I can find no authority for the proposition that the English courts have jurisdiction in a case where the false pretences were made in this country and the obtaining of goods or money in consequence thereof occurred outside the jurisdiction. That the law might have so provided and that Parliament might make that the law, I acknowledge but I do not think that it is the law now. ‘

Lord Salmon said: ‘The criticism of that passage was that the judge should have explained to the jury the legal meaning of an attempt and directed them that if they were satisfied beyond a reasonable doubt that the facts proved established the attempt charged, then they should find the accused guilty, otherwise they should acquit him. I agree with that criticism. So did counsel for the Crown who conceded that there had been the technical misdirection of which counsel for the appellant had complained . . The learned judge conducted this trial lasting 70 days with outstanding ability and patience. The direction complained of came towards the end of a most fair, accurate and lucid summing up. It concerned a matter which was as plain as a pikestaff. No reasonable jury could have failed to find that the facts proved clearly established the attempt charged and convicted the appellant accordingly. It has never been suggested that when the appellant faked his death, he may not even have been giving his wife a thought and did what he did do solely to escape from being arrested and charged with the 13 other counts to which he had no defence and of which he was convicted . . Anyone in the judge’s position might easily have made the slip which he did of not leaving the jury to decide whether the facts proved amounted to the attempt charged. However obvious it may be that they did and that the accused was guilty, technically, the judge should still have left it to the jury to decide whether or not the evidence established the attempt charged and to have found him guilty or not guilty accordingly. The technical slip on the part of the judge certainly made no difference to the result of the trial. There is no possibility that any reasonable jury could have had the slightest doubt that the facts proved did establish the attempt charged and accordingly would certainly have brought in a verdict of guilty.

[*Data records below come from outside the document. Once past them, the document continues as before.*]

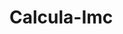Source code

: # Calcula-Imc
<meta charset ="UTF-8">

<script>

function pulalinha() {

    document.write("<br>");

    document.write("<br>");
}


function mostra(frase) {

    document.write(frase);
    pulaLinha();
}

function calculaImc(altura, peso) {

    return peso / (altura * altura);

}


var totalImc = imcFlavio(1.71, 73) + imcAmigo(1.72, 68);

document.write("A soma dos icm's é" + totalImc);

function calculaImc(altura, peso) {

    return peso / (altura * altura);
}

var imcFlavio = calculaImc(1.71, 73);
var imcAmigo = calculaImc(1.72, 68);
var totalImc = imcFlavio + imcAmigo;

document.write("A soma dos imc's é " + totalImc);
</script>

I am completely satisfied that no miscarriage of justice could have resulted from what technically was a misdirection and that therefore the proviso to section 2(1) of the Criminal Appeal Act 1968 should be applied.
With the greatest respect to my noble and learned friends, Lord Diplock and Viscount Dilhorne and the Court of Appeal, I am afraid that I cannot agree with their views on this aspect of the case. Whilst there is no doubt that if a judge is satisfied that there is no evidence before the jury which could justify them in convicting the accused and that it would be perverse for them to do so, it is the judge’s duty to direct them to acquit. This rule, which has long been established, is to protect the accused against being wrongly convicted. But there is no converse rule – although there may be some who think that there should be. If the judge is satisfied that, on the evidence, the jury would not be justified in acquitting the accused and indeed that it would be perverse of them to do so, he has no power to pre-empt the jury’s verdict by directing them to convict. The jury alone have the right to decide that the accused is guilty. In any appropriate case (and this was certainly such a case) the judge may sum up in such a way as to make it plain that he considers that the accused is guilty and should be convicted. I doubt however whether the most effective way of doing so would be for the judge to tell the jury that it would be perverse for them to acquit. Such a course might well be counter-productive.’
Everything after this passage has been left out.